Re: RAID creation resync behaviors
From: David Brown <hidden>
Date: 2017-05-05 06:46:51
On 04/05/17 23:57, NeilBrown wrote:
On Thu, May 04 2017, David Brown wrote:quoted
I have another couple of questions that might be relevant, but I am really not sure about the correct answers. First, if you have a stripe that you know is unused - it has not been written to since the array was created - could the raid layer safely return all zeros if an attempt was made to read the stripe?"know is unused" and "it has not been written to since the array was created" are not necessarily the same thing. If I have some devices which used to have a RAID5 array but for which the metadata got destroyed, I might carefully "create" a RAID5 over the devices and then have access to my data.

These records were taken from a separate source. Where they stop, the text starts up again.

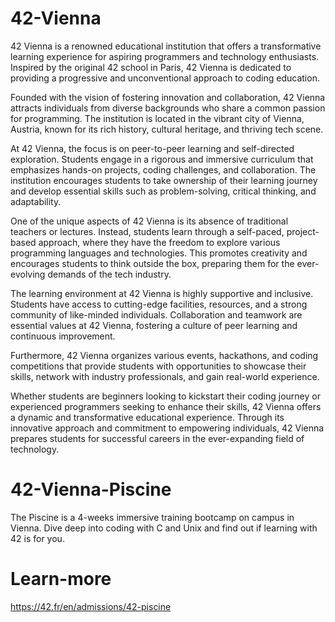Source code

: # 42-Vienna
42 Vienna is a renowned educational institution that offers a transformative learning experience for aspiring programmers and technology enthusiasts. Inspired by the original 42 school in Paris, 42 Vienna is dedicated to providing a progressive and unconventional approach to coding education.

Founded with the vision of fostering innovation and collaboration, 42 Vienna attracts individuals from diverse backgrounds who share a common passion for programming. The institution is located in the vibrant city of Vienna, Austria, known for its rich history, cultural heritage, and thriving tech scene.

At 42 Vienna, the focus is on peer-to-peer learning and self-directed exploration. Students engage in a rigorous and immersive curriculum that emphasizes hands-on projects, coding challenges, and collaboration. The institution encourages students to take ownership of their learning journey and develop essential skills such as problem-solving, critical thinking, and adaptability.

One of the unique aspects of 42 Vienna is its absence of traditional teachers or lectures. Instead, students learn through a self-paced, project-based approach, where they have the freedom to explore various programming languages and technologies. This promotes creativity and encourages students to think outside the box, preparing them for the ever-evolving demands of the tech industry.

The learning environment at 42 Vienna is highly supportive and inclusive. Students have access to cutting-edge facilities, resources, and a strong community of like-minded individuals. Collaboration and teamwork are essential values at 42 Vienna, fostering a culture of peer learning and continuous improvement.

Furthermore, 42 Vienna organizes various events, hackathons, and coding competitions that provide students with opportunities to showcase their skills, network with industry professionals, and gain real-world experience.

Whether students are beginners looking to kickstart their coding journey or experienced programmers seeking to enhance their skills, 42 Vienna offers a dynamic and transformative educational experience. Through its innovative approach and commitment to empowering individuals, 42 Vienna prepares students for successful careers in the ever-expanding field of technology.

# 42-Vienna-Piscine
The Piscine is a 4-weeks immersive training bootcamp on campus in Vienna. Dive deep into coding with C and Unix and find out if learning with 42 is for you.
# Learn-more
https://42.fr/en/admissions/42-piscine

This has been done more than once - it is not just theoretical.
That is true, of course - anything like this would have to be optional (command line switches in mdadm, for example). There is also the opposite situation - when you /have/ had something written to the array, but now you know it is unused (due to a trim). Knowing the stripe is unused might make a later partial write a little faster, and it would certainly speed up a scrub or other consistency check since unused stripes can be skipped.
But if you really "know" it is unused, then returning zeros should be fine.quoted
Second, when syncing an unused stripe (such as during creation), rather than reading the old data and copying it or generating parities, could we simply write all zeros to all the blocks in the stripes? For many SSDs, this is very efficient.If you were happy to destroy whatever was there before (see above recovery example for when you wouldn't), then it might be possible to make this work.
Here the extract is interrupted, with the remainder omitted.